**Exercise prompt**.
Go through each line of the entries below and tally those containing the string "Kategorie"; give only the total.

BEGIN

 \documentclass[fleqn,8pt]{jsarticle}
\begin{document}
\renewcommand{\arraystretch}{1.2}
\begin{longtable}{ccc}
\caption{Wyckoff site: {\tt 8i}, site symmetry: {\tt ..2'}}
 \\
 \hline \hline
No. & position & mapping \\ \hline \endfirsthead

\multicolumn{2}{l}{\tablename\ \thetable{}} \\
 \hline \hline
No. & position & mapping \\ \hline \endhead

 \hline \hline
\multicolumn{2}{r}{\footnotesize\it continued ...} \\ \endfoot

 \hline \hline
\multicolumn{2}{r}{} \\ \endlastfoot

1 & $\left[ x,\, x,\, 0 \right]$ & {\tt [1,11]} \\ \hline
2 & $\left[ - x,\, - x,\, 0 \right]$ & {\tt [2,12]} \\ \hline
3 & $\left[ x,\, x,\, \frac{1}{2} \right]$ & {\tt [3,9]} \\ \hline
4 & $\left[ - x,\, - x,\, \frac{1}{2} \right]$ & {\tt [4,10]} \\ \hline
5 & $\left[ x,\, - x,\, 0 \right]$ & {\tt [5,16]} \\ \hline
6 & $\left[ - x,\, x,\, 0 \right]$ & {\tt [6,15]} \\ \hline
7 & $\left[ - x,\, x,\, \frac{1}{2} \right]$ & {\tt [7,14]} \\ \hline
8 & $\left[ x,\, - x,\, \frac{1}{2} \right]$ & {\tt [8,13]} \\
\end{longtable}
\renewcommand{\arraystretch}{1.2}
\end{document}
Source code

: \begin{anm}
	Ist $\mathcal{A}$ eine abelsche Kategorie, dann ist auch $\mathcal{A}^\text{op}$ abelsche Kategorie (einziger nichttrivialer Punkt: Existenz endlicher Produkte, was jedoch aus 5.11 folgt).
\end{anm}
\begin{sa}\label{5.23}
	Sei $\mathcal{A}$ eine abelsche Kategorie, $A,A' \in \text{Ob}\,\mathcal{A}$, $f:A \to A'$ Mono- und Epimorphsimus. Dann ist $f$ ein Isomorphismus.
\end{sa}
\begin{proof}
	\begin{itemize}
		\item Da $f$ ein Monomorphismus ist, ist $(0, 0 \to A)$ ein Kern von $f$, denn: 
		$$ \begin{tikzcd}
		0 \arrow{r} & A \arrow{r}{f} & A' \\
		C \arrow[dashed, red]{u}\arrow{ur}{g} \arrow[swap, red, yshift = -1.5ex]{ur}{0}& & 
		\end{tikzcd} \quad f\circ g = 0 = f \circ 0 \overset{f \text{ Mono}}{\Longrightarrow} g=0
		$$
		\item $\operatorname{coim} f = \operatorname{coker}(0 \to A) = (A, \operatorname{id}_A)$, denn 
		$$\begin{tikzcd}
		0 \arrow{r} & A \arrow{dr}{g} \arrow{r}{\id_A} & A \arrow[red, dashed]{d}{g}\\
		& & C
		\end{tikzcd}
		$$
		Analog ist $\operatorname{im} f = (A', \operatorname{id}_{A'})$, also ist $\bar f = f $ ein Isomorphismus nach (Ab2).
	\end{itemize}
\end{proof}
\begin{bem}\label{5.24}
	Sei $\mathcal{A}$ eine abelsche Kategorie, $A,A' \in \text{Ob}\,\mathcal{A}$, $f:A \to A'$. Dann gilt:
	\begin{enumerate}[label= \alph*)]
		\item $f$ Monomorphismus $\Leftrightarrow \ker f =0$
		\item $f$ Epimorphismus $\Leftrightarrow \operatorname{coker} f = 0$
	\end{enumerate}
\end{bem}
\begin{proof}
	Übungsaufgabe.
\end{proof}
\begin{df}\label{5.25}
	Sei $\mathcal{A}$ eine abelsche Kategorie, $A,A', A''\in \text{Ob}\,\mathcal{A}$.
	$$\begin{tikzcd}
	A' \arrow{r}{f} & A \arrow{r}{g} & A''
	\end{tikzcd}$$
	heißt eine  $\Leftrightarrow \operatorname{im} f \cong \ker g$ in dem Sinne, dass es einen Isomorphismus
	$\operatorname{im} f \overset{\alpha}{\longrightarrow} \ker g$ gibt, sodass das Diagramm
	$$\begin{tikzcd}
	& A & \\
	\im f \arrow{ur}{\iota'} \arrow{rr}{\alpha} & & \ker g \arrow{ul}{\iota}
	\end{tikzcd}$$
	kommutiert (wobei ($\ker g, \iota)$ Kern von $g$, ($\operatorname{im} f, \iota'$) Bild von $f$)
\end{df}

END

**Response area**.
4